Please retype, word for word, the line containing "# Sushi Wushi" and every line after it through the end of the records, leaving out all pictures.

------

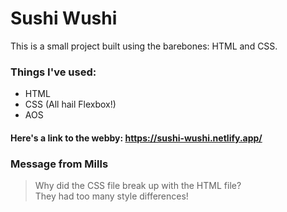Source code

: # Sushi Wushi
This is a small project built using the barebones: HTML and CSS.

### Things I've used:
- HTML
- CSS (All hail Flexbox!)
- AOS

#### Here's a link to the webby: https://sushi-wushi.netlify.app/

### Message from Mills
> Why did the CSS file break up with the HTML file? <br>
> They had too many style differences!
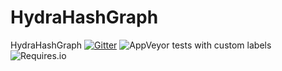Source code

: # HydraHashGraph
HydraHashGraph
[![Gitter](https://img.shields.io/gitter/room/nwjs/nw.js.svg)](https://gitter.im/HydraHashGraph/Lobby#)
![AppVeyor tests with custom labels](https://img.shields.io/appveyor/tests/NZSmartie/coap-net-iu0to.svg?failed_label=bad&passed_label=good&skipped_label=n%2Fa)
![Requires.io](https://img.shields.io/requires/:service/:user/:repo.svg)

------

__The completed task__
: # Sushi Wushi
This is a small project built using the barebones: HTML and CSS.

### Things I've used:
- HTML
- CSS (All hail Flexbox!)
- AOS

#### Here's a link to the webby: https://sushi-wushi.netlify.app/

### Message from Mills
> Why did the CSS file break up with the HTML file? <br>
> They had too many style differences!
Source code

: # HydraHashGraph
HydraHashGraph
[![Gitter](https://img.shields.io/gitter/room/nwjs/nw.js.svg)](https://gitter.im/HydraHashGraph/Lobby#)
![AppVeyor tests with custom labels](https://img.shields.io/appveyor/tests/NZSmartie/coap-net-iu0to.svg?failed_label=bad&passed_label=good&skipped_label=n%2Fa)
![Requires.io](https://img.shields.io/requires/:service/:user/:repo.svg)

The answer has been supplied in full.